Avec le gigantesque pouvoir démultiplicateur dont les technologies numériques font preuve partout ailleurs, l’innovation permet à des groupes d’individus, fonctionnant comme des startups de s’attaquer en mode « agile » à des cibles plus ou moins démunies. Qu’ils agissent seuls ou pour le compte de grosses organisations criminelles, leur appétit de conquête est sans limites, leur terrain de jeu est la planète entière.
Les attaques sous forme de ransomware, ces programmes informatiques qui verrouillent les données de leurs victimes et réclament une rançon, paralysant l’activité d’un grand nombre d’hôpitaux en pleine pandémie ont montré par exemple la capacité étendue des cybercriminels à intervenir là où ça fait mal autant que leur absence de scrupules. La palette de la cybercriminalité est vaste, allant de la petite escroquerie au numéro de carte bancaire obtenu par phishing jusqu’à la cyberattaque pilotée par un état pour bloquer les infrastructures d’un pays ou influer sur une élection présidentielle. L’effraction se fait toujours en douceur : pas de violence, c’est même en rusant avec les systèmes de reconnaissance, les identifiants, les mots de passe, que le cybercriminel parvient à s’infiltrer dans un système, avec la furtivité d’un Ninja entièrement numérisé. Aujourd’hui, tout le monde (entreprises, personnes physiques, industries, administrations, organisations, institutions gouvernementales, universités, collectivités publiques, services, dispositifs technologiques, etc.) est potentiellement dans la mire du cybercrime.
La cybercriminalité, c’est la prise de pouvoir sur ce qui est devenu à la fois le plus intime et le plus public : les données. Même lorsque les attaques consistent en un blocage d’un système et non pas un vol de datas, il s’agit d’interdire l’accès aux données, et ceci constitue aujourd’hui l’une des atteintes majeures que peut subir une organisation : privée de cet accès, elle ne peut purement et simplement plus fonctionner. Ainsi, la cybercriminalité est la preuve la plus irréfutable de la valeur de la data, ce nouvel « or noir » d’aujourd’hui. Si les datas n’avaient pas de valeur, il n’y aurait pas de cybercriminel. La data est devenue un phénomène économique majeur. C’est donc aujourd’hui l’une des matières premières parmi les plus importantes. C’est là que se concentre, sous des formes multiples, une proportion toujours grandissante de criminalité.

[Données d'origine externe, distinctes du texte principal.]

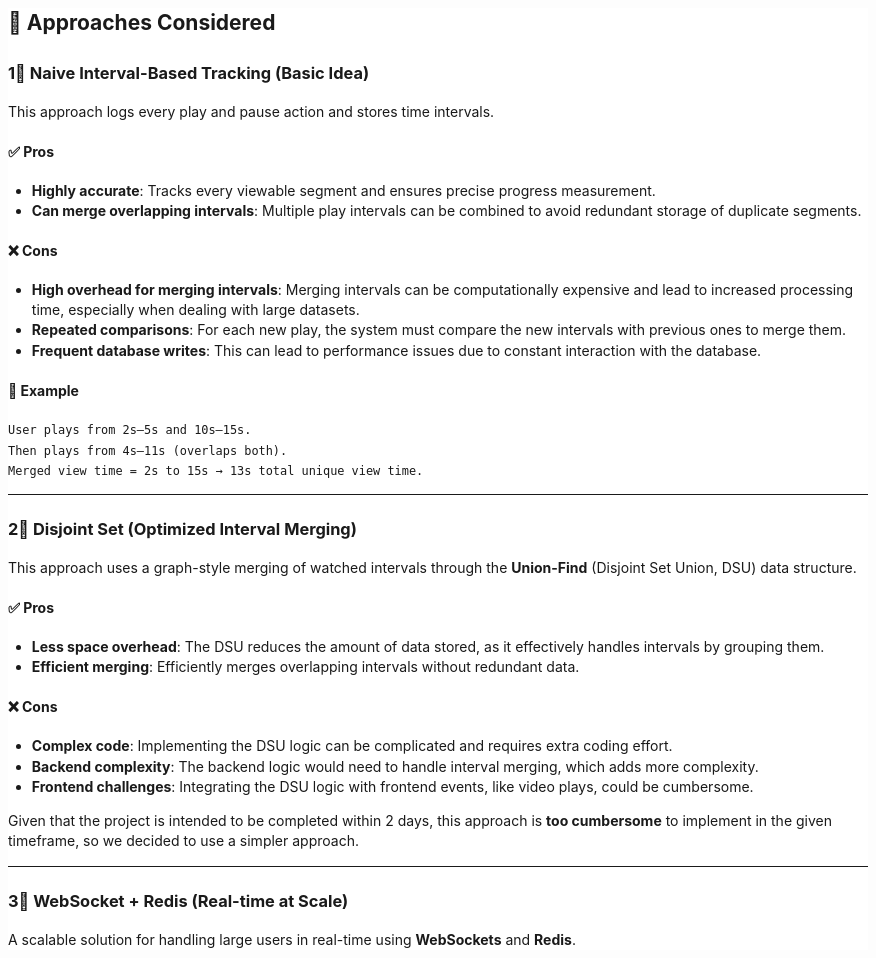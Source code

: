 
## 🧠 Approaches Considered

### 1⃣ Naive Interval-Based Tracking (Basic Idea)
This approach logs every play and pause action and stores time intervals.

#### ✅ Pros
- **Highly accurate**: Tracks every viewable segment and ensures precise progress measurement.
- **Can merge overlapping intervals**: Multiple play intervals can be combined to avoid redundant storage of duplicate segments.

#### ❌ Cons
- **High overhead for merging intervals**: Merging intervals can be computationally expensive and lead to increased processing time, especially when dealing with large datasets.
- **Repeated comparisons**: For each new play, the system must compare the new intervals with previous ones to merge them.
- **Frequent database writes**: This can lead to performance issues due to constant interaction with the database.

#### 🧪 Example
```
User plays from 2s–5s and 10s–15s.
Then plays from 4s–11s (overlaps both).
Merged view time = 2s to 15s → 13s total unique view time.
```

---

### 2⃣ Disjoint Set (Optimized Interval Merging)
This approach uses a graph-style merging of watched intervals through the **Union-Find** (Disjoint Set Union, DSU) data structure.

#### ✅ Pros
- **Less space overhead**: The DSU reduces the amount of data stored, as it effectively handles intervals by grouping them.
- **Efficient merging**: Efficiently merges overlapping intervals without redundant data.

#### ❌ Cons
- **Complex code**: Implementing the DSU logic can be complicated and requires extra coding effort.
- **Backend complexity**: The backend logic would need to handle interval merging, which adds more complexity.
- **Frontend challenges**: Integrating the DSU logic with frontend events, like video plays, could be cumbersome.

Given that the project is intended to be completed within 2 days, this approach is **too cumbersome** to implement in the given timeframe, so we decided to use a simpler approach.

---

### 3⃣ WebSocket + Redis (Real-time at Scale)
A scalable solution for handling large users in real-time using **WebSockets** and **Redis**.
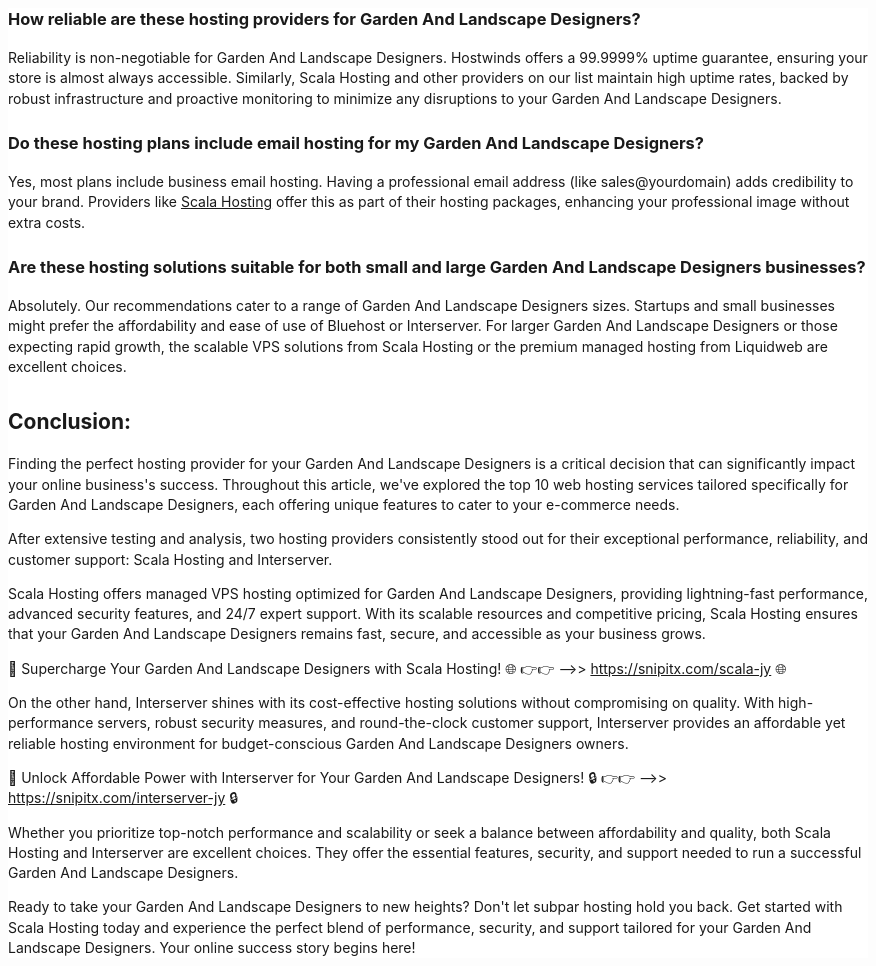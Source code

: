 ### How reliable are these hosting providers for Garden And Landscape Designers? 
Reliability is non-negotiable for Garden And Landscape Designers. Hostwinds offers a 99.9999% uptime guarantee, ensuring your store is almost always accessible. Similarly, Scala Hosting and other providers on our list maintain high uptime rates, backed by robust infrastructure and proactive monitoring to minimize any disruptions to your Garden And Landscape Designers.

### Do these hosting plans include email hosting for my Garden And Landscape Designers? 
Yes, most plans include business email hosting. Having a professional email address (like sales@yourdomain) adds credibility to your brand. Providers like [Scala Hosting](https://snipitx.com/scala-jy) offer this as part of their hosting packages, enhancing your professional image without extra costs.

### Are these hosting solutions suitable for both small and large Garden And Landscape Designers businesses? 
Absolutely. Our recommendations cater to a range of Garden And Landscape Designers sizes. Startups and small businesses might prefer the affordability and ease of use of Bluehost or Interserver. For larger Garden And Landscape Designers or those expecting rapid growth, the scalable VPS solutions from Scala Hosting or the premium managed hosting from Liquidweb are excellent choices.

## Conclusion:

Finding the perfect hosting provider for your Garden And Landscape Designers is a critical decision that can significantly impact your online business's success. Throughout this article, we've explored the top 10 web hosting services tailored specifically for Garden And Landscape Designers, each offering unique features to cater to your e-commerce needs.

After extensive testing and analysis, two hosting providers consistently stood out for their exceptional performance, reliability, and customer support: Scala Hosting and Interserver.

Scala Hosting offers managed VPS hosting optimized for Garden And Landscape Designers, providing lightning-fast performance, advanced security features, and 24/7 expert support. With its scalable resources and competitive pricing, Scala Hosting ensures that your Garden And Landscape Designers remains fast, secure, and accessible as your business grows.

🚀 Supercharge Your Garden And Landscape Designers with Scala Hosting! 🌐
👉👉 -->> https://snipitx.com/scala-jy 🌐

On the other hand, Interserver shines with its cost-effective hosting solutions without compromising on quality. With high-performance servers, robust security measures, and round-the-clock customer support, Interserver provides an affordable yet reliable hosting environment for budget-conscious Garden And Landscape Designers owners.

💸 Unlock Affordable Power with Interserver for Your Garden And Landscape Designers! 🔒
👉👉 -->> https://snipitx.com/interserver-jy 🔒

Whether you prioritize top-notch performance and scalability or seek a balance between affordability and quality, both Scala Hosting and Interserver are excellent choices. They offer the essential features, security, and support needed to run a successful Garden And Landscape Designers.

Ready to take your Garden And Landscape Designers to new heights? Don't let subpar hosting hold you back. Get started with Scala Hosting today and experience the perfect blend of performance, security, and support tailored for your Garden And Landscape Designers. Your online success story begins here!
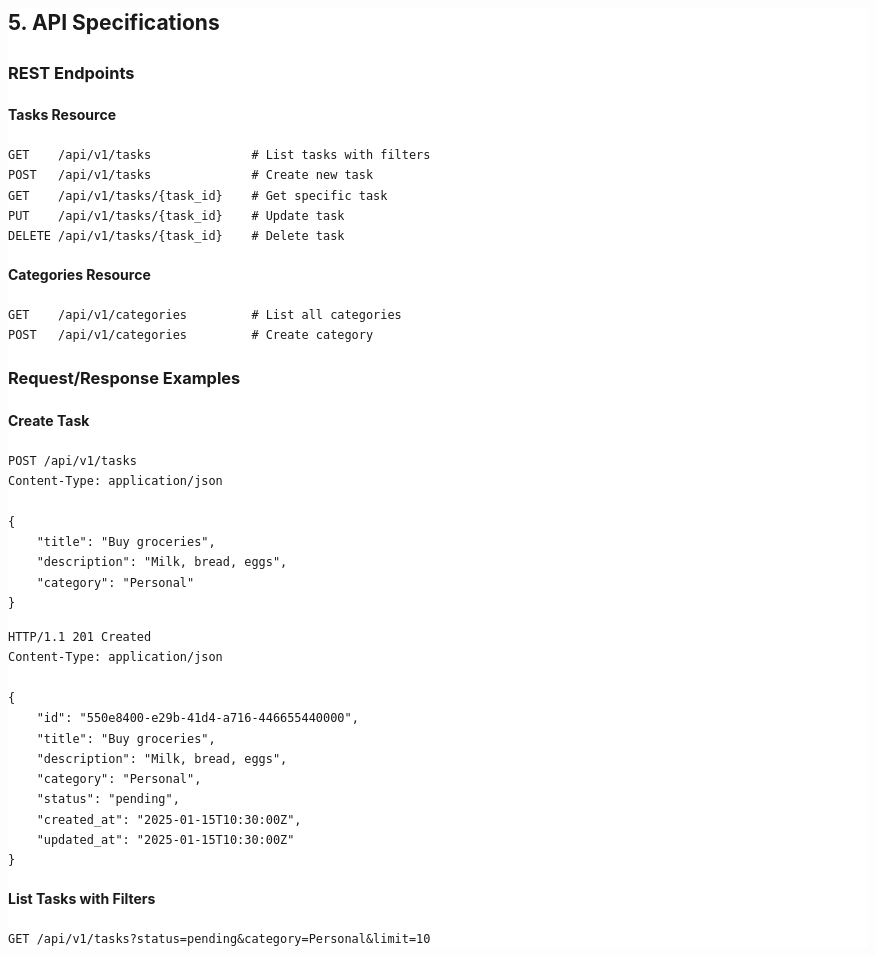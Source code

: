 ## 5. API Specifications

### REST Endpoints

#### Tasks Resource
```http
GET    /api/v1/tasks              # List tasks with filters
POST   /api/v1/tasks              # Create new task
GET    /api/v1/tasks/{task_id}    # Get specific task
PUT    /api/v1/tasks/{task_id}    # Update task
DELETE /api/v1/tasks/{task_id}    # Delete task
```

#### Categories Resource
```http
GET    /api/v1/categories         # List all categories
POST   /api/v1/categories         # Create category
```

### Request/Response Examples

#### Create Task
```http
POST /api/v1/tasks
Content-Type: application/json

{
    "title": "Buy groceries",
    "description": "Milk, bread, eggs",
    "category": "Personal"
}
```

```http
HTTP/1.1 201 Created
Content-Type: application/json

{
    "id": "550e8400-e29b-41d4-a716-446655440000",
    "title": "Buy groceries",
    "description": "Milk, bread, eggs",
    "category": "Personal",
    "status": "pending",
    "created_at": "2025-01-15T10:30:00Z",
    "updated_at": "2025-01-15T10:30:00Z"
}
```

#### List Tasks with Filters
```http
GET /api/v1/tasks?status=pending&category=Personal&limit=10
```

Le problème a acquis ces dernières années une énorme dimension. Le gouvernement français a d’ailleurs classé la cybercriminalité parmi les cinq types de risques majeurs aux côtés de la menace terroriste, des risques sanitaires, technologiques et naturels. Selon Guillaume Poupard, le directeur général de l’Agence nationale de la sécurité des systèmes d’information (Anssi), « les conflits de demain vont être numériques, tous les grands États s’y préparent ».
La jungle de la digitalisation
Les nouvelles technologies issues du digital ont créé un monde globalement plus ouvert et plus transparent où l’accès à l’information est théoriquement infiniment facilité. C’est précisément cette ouverture qui permet l’existence d’une nouvelle criminalité, et qui désigne la place de la cybercriminalité en lui donnant accès aux réseaux et aux datas.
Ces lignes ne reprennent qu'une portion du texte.